Is There a Difference Between a Rabbit and a Hare?
Although rabbits and hares look so much alike that they are often mistaken for each other, there are significant differences in physical appearance, behavior, and even lifestyles between them. The easiest time to notice this difference is at birth.
Newborn rabbits called kittens or bunnies are blind and naked, totally dependent on their mothers. Baby hares called leverets are born with their eyes open, and are ready to scamper from danger just minutes after birth. Infant hares are also covered with short fur, so it’s easy to remember this difference – baby hares have hair.
As both animals mature, hares become larger than rabbits, and have longer legs and bigger ears with black markings. While rabbits’ fur stays the same color year-round, hares change color from brown or gray in the summer to white in the winter.
Rabbits and hares even tend to eat different foods. While rabbits prefer softer grasses and vegetables like carrots, hares like to eat harder bark and twigs. Rabbits make their homes in burrows underground, while hares make nests above ground. Only the cottontail rabbit is known to make above-ground nests similar to those of hares.

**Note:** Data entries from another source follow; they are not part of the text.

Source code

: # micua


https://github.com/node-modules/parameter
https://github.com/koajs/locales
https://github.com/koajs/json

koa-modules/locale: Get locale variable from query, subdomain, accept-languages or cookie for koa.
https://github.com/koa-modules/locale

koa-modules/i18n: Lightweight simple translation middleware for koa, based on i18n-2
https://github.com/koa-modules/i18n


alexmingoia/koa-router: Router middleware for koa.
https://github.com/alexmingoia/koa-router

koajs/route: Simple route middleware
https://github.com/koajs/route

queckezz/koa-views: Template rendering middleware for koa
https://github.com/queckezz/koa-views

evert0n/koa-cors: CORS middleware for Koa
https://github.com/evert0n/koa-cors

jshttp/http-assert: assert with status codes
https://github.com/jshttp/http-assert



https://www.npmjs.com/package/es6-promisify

Their different living habits make rabbits and hares respond to danger differently. Rabbits prefer to head underground to hide. Hares, on the other hand, use their longer, stronger hind legs to run away from danger.
Rabbits can be domesticated and kept as pets; hares stay wild. This reflects their behavior in the wild. Rabbits tend to be social animals that live in groups. Hares spend most of their time by themselves, only pairing up occasionally to mate.